PROBLEM DETAILS:
Using the data below, return the stretch from the line that contains "--pattern @@@@MEMORY@@@@ --macro" through the line that contains "--pattern @@@@FQDN@@@@ --macro", both included, exactly as it stands and nothing beyond it.

PROVIDED DATA:
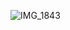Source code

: ![IMG_1843](https://github.com/tiz314/Seashell/assets/63679072/5ecb9e02-d5b3-4b2e-a0b2-2fc91836694f)
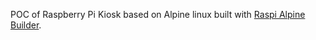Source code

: POC of Raspberry Pi Kiosk based on Alpine linux built with [Raspi Alpine Builder](https://gitlab.com/raspi-alpine/builder).
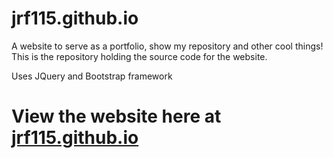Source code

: # jrf115.github.io
  A website to serve as a portfolio, show my repository and other cool things!  
  This is the repository holding the source code for the website.  
  
  Uses JQuery and Bootstrap framework
# View the website here at [jrf115.github.io](https://jrf115.github.io "John's College Github Page")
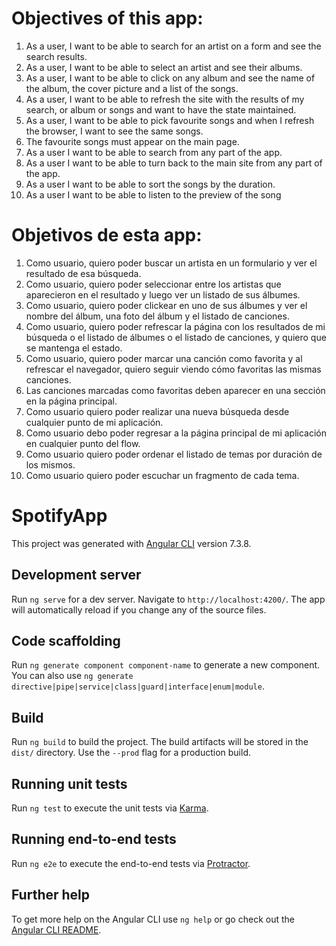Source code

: # Objectives of this app:

1. As a user, I want to be able to search for an artist on a form and see the search results.
2. As a user, I want to be able to select an artist and see their albums.
3. As a user, I want to be able to click on any album and see the name of the album, the cover picture and a list of the songs.
4. As a user, I want to be able to refresh the site with the results of my search, or album or songs and want to have the state maintained. 
5. As a user, I want to be able to pick favourite songs and when I refresh the browser, I want to see the same songs.
6. The favourite songs must appear on the main page.
7. As a user I want to be able to search from any part of the app.
8. As a user I want to be able to turn back to the main site from any part of the app.
9. As a user I want to be able to sort the songs by the duration.
10. As a user I want to be able to listen to the preview of the song

# Objetivos de esta app:

1. Como usuario, quiero poder buscar un artista en un formulario y ver el resultado de esa búsqueda.
2. Como usuario, quiero poder seleccionar entre los artistas que aparecieron en el resultado y luego ver
un listado de sus álbumes.
3. Como usuario, quiero poder clickear en uno de sus álbumes y ver el nombre del álbum, una foto del
álbum y el listado de canciones.
4. Como usuario, quiero poder refrescar la página con los resultados de mi búsqueda o el listado de
álbumes o el listado de canciones, y quiero que se mantenga el estado.
5. Como usuario, quiero poder marcar una canción como favorita y al refrescar el navegador, quiero
seguir viendo cómo favoritas las mismas canciones.
6. Las canciones marcadas como favoritas deben aparecer en una sección en la página principal.
7. Como usuario quiero poder realizar una nueva búsqueda desde cualquier punto de mi aplicación.
8. Como usuario debo poder regresar a la página principal de mi aplicación en cualquier punto del flow.
9. Como usuario quiero poder ordenar el listado de temas por duración de los mismos.
10. Como usuario quiero poder escuchar un fragmento de cada tema.


# SpotifyApp

This project was generated with [Angular CLI](https://github.com/angular/angular-cli) version 7.3.8.

## Development server

Run `ng serve` for a dev server. Navigate to `http://localhost:4200/`. The app will automatically reload if you change any of the source files.

## Code scaffolding

Run `ng generate component component-name` to generate a new component. You can also use `ng generate directive|pipe|service|class|guard|interface|enum|module`.

## Build

Run `ng build` to build the project. The build artifacts will be stored in the `dist/` directory. Use the `--prod` flag for a production build.

## Running unit tests

Run `ng test` to execute the unit tests via [Karma](https://karma-runner.github.io).

## Running end-to-end tests

Run `ng e2e` to execute the end-to-end tests via [Protractor](http://www.protractortest.org/).

## Further help

To get more help on the Angular CLI use `ng help` or go check out the [Angular CLI README](https://github.com/angular/angular-cli/blob/master/README.md).
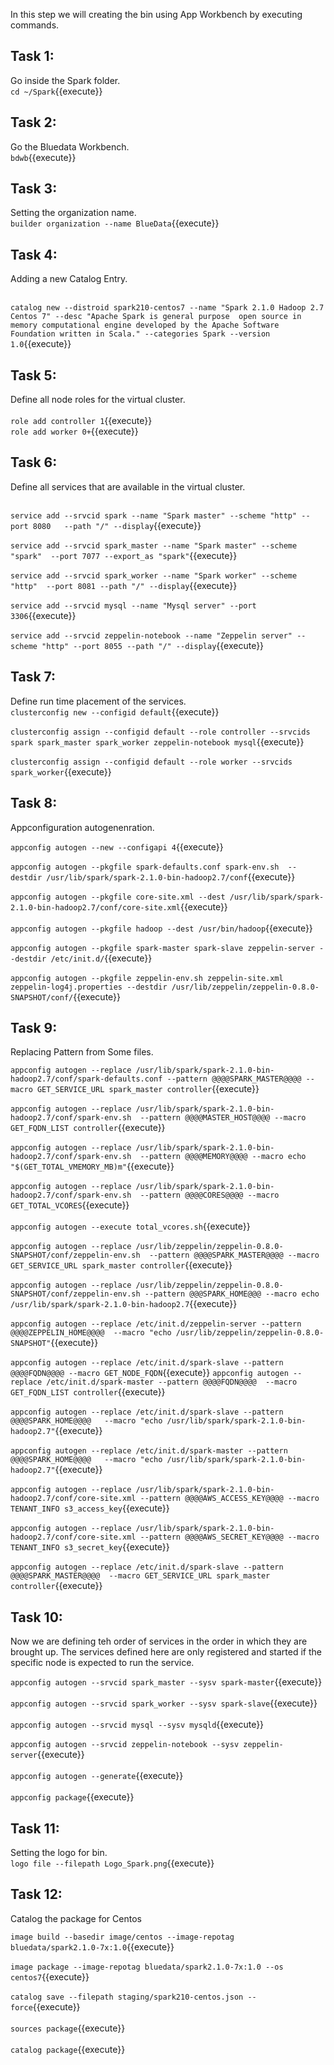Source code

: In this step we will creating the bin using App Workbench by executing commands.

## Task 1:
Go inside the Spark folder.
<br>`cd ~/Spark`{{execute}}

## Task 2:
Go the Bluedata Workbench.
<br>`bdwb`{{execute}}

## Task 3:
Setting the organization name.
<br>`builder organization --name BlueData`{{execute}}

## Task 4:
Adding a new Catalog Entry.

<br>`catalog new --distroid spark210-centos7 --name "Spark 2.1.0 Hadoop 2.7 Centos 7" --desc "Apache Spark is general purpose  open source in memory computational engine developed by the Apache Software Foundation written in Scala." --categories Spark --version 1.0`{{execute}}

## Task 5:
Define all node roles for the virtual cluster.<br>
<br>`role add controller 1`{{execute}}
<br>`role add worker 0+`{{execute}}


## Task 6:
Define all services that are available in the virtual cluster.

<br>`service add --srvcid spark --name "Spark master" --scheme "http" --port 8080   --path "/" --display`{{execute}}
<br><br>`service add --srvcid spark_master --name "Spark master" --scheme "spark"  --port 7077 --export_as "spark"`{{execute}}
<br><br>`service add --srvcid spark_worker --name "Spark worker" --scheme "http"  --port 8081 --path "/" --display`{{execute}}
<br><br>`service add --srvcid mysql --name "Mysql server" --port 3306`{{execute}}
<br><br>`service add --srvcid zeppelin-notebook --name "Zeppelin server" --scheme "http" --port 8055 --path "/" --display`{{execute}}

## Task 7:
Define run time placement of the services.
<br>`clusterconfig new --configid default`{{execute}}
<br><br>`clusterconfig assign --configid default --role controller --srvcids spark spark_master spark_worker zeppelin-notebook mysql`{{execute}}
<br><br>`clusterconfig assign --configid default --role worker --srvcids spark_worker`{{execute}}


## Task 8:
Appconfiguration autogenenration.

`appconfig autogen --new --configapi 4`{{execute}}
<br><br>`appconfig autogen --pkgfile spark-defaults.conf spark-env.sh  --destdir /usr/lib/spark/spark-2.1.0-bin-hadoop2.7/conf`{{execute}}
<br><br>`appconfig autogen --pkgfile core-site.xml --dest /usr/lib/spark/spark-2.1.0-bin-hadoop2.7/conf/core-site.xml`{{execute}}
<br><br>`appconfig autogen --pkgfile hadoop --dest /usr/bin/hadoop`{{execute}}
<br><br>`appconfig autogen --pkgfile spark-master spark-slave zeppelin-server --destdir /etc/init.d/`{{execute}}
<br><br>`appconfig autogen --pkgfile zeppelin-env.sh zeppelin-site.xml zeppelin-log4j.properties --destdir /usr/lib/zeppelin/zeppelin-0.8.0-SNAPSHOT/conf/`{{execute}}

## Task 9:
Replacing Pattern from Some files.

`appconfig autogen --replace /usr/lib/spark/spark-2.1.0-bin-hadoop2.7/conf/spark-defaults.conf --pattern @@@@SPARK_MASTER@@@@ --macro GET_SERVICE_URL spark_master controller`{{execute}}
<br><br>`appconfig autogen --replace /usr/lib/spark/spark-2.1.0-bin-hadoop2.7/conf/spark-env.sh  --pattern @@@@MASTER_HOST@@@@ --macro GET_FQDN_LIST controller`{{execute}}
<br><br>`appconfig autogen --replace /usr/lib/spark/spark-2.1.0-bin-hadoop2.7/conf/spark-env.sh  --pattern @@@@MEMORY@@@@ --macro echo "$(GET_TOTAL_VMEMORY_MB)m"`{{execute}}
<br><br>`appconfig autogen --replace /usr/lib/spark/spark-2.1.0-bin-hadoop2.7/conf/spark-env.sh  --pattern @@@@CORES@@@@ --macro GET_TOTAL_VCORES`{{execute}}
<br><br>`appconfig autogen --execute total_vcores.sh`{{execute}}
<br><br>`appconfig autogen --replace /usr/lib/zeppelin/zeppelin-0.8.0-SNAPSHOT/conf/zeppelin-env.sh  --pattern @@@@SPARK_MASTER@@@@ --macro GET_SERVICE_URL spark_master controller`{{execute}}<br><br>
`appconfig autogen --replace /usr/lib/zeppelin/zeppelin-0.8.0-SNAPSHOT/conf/zeppelin-env.sh --pattern @@@SPARK_HOME@@@ --macro echo /usr/lib/spark/spark-2.1.0-bin-hadoop2.7`{{execute}}<br><br>
`appconfig autogen --replace /etc/init.d/zeppelin-server --pattern @@@@ZEPPELIN_HOME@@@@  --macro "echo /usr/lib/zeppelin/zeppelin-0.8.0-SNAPSHOT"`{{execute}}<br><br>
`appconfig autogen --replace /etc/init.d/spark-slave --pattern @@@@FQDN@@@@ --macro GET_NODE_FQDN`{{execute}}
`appconfig autogen --replace /etc/init.d/spark-master --pattern @@@@FQDN@@@@  --macro GET_FQDN_LIST controller`{{execute}}<br><br>
`appconfig autogen --replace /etc/init.d/spark-slave --pattern @@@@SPARK_HOME@@@@   --macro "echo /usr/lib/spark/spark-2.1.0-bin-hadoop2.7"`{{execute}}<br><br>
`appconfig autogen --replace /etc/init.d/spark-master --pattern @@@@SPARK_HOME@@@@   --macro "echo /usr/lib/spark/spark-2.1.0-bin-hadoop2.7"`{{execute}}<br><br>
`appconfig autogen --replace /usr/lib/spark/spark-2.1.0-bin-hadoop2.7/conf/core-site.xml --pattern @@@@AWS_ACCESS_KEY@@@@ --macro TENANT_INFO s3_access_key`{{execute}}<br><br>
`appconfig autogen --replace /usr/lib/spark/spark-2.1.0-bin-hadoop2.7/conf/core-site.xml --pattern @@@@AWS_SECRET_KEY@@@@ --macro TENANT_INFO s3_secret_key`{{execute}}<br><br>
`appconfig autogen --replace /etc/init.d/spark-slave --pattern @@@@SPARK_MASTER@@@@  --macro GET_SERVICE_URL spark_master controller`{{execute}}


## Task 10:
Now we are defining teh order of services in the order in which they are brought up.
The services defined here are only registered and started if the specific node is expected to run the service.

`appconfig autogen --srvcid spark_master --sysv spark-master`{{execute}}
<br><br>`appconfig autogen --srvcid spark_worker --sysv spark-slave`{{execute}}
<br><br>`appconfig autogen --srvcid mysql --sysv mysqld`{{execute}}
<br><br>`appconfig autogen --srvcid zeppelin-notebook --sysv zeppelin-server`{{execute}}
<br><br>`appconfig autogen --generate`{{execute}}
<br><br>`appconfig package`{{execute}}


## Task 11:
Setting the logo for bin.
<br>`logo file --filepath Logo_Spark.png`{{execute}}

## Task 12:
Catalog the package for Centos

`image build --basedir image/centos --image-repotag bluedata/spark2.1.0-7x:1.0`{{execute}}
<br><br>`image package --image-repotag bluedata/spark2.1.0-7x:1.0 --os centos7`{{execute}}
<br><br>`catalog save --filepath staging/spark210-centos.json --force`{{execute}}
<br><br>`sources package`{{execute}}
<br><br>`catalog package`{{execute}}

RESULT FOR THIS TASK:
<br><br>`appconfig autogen --replace /usr/lib/spark/spark-2.1.0-bin-hadoop2.7/conf/spark-env.sh  --pattern @@@@MEMORY@@@@ --macro echo "$(GET_TOTAL_VMEMORY_MB)m"`{{execute}}
<br><br>`appconfig autogen --replace /usr/lib/spark/spark-2.1.0-bin-hadoop2.7/conf/spark-env.sh  --pattern @@@@CORES@@@@ --macro GET_TOTAL_VCORES`{{execute}}
<br><br>`appconfig autogen --execute total_vcores.sh`{{execute}}
<br><br>`appconfig autogen --replace /usr/lib/zeppelin/zeppelin-0.8.0-SNAPSHOT/conf/zeppelin-env.sh  --pattern @@@@SPARK_MASTER@@@@ --macro GET_SERVICE_URL spark_master controller`{{execute}}<br><br>
`appconfig autogen --replace /usr/lib/zeppelin/zeppelin-0.8.0-SNAPSHOT/conf/zeppelin-env.sh --pattern @@@SPARK_HOME@@@ --macro echo /usr/lib/spark/spark-2.1.0-bin-hadoop2.7`{{execute}}<br><br>
`appconfig autogen --replace /etc/init.d/zeppelin-server --pattern @@@@ZEPPELIN_HOME@@@@  --macro "echo /usr/lib/zeppelin/zeppelin-0.8.0-SNAPSHOT"`{{execute}}<br><br>
`appconfig autogen --replace /etc/init.d/spark-slave --pattern @@@@FQDN@@@@ --macro GET_NODE_FQDN`{{execute}}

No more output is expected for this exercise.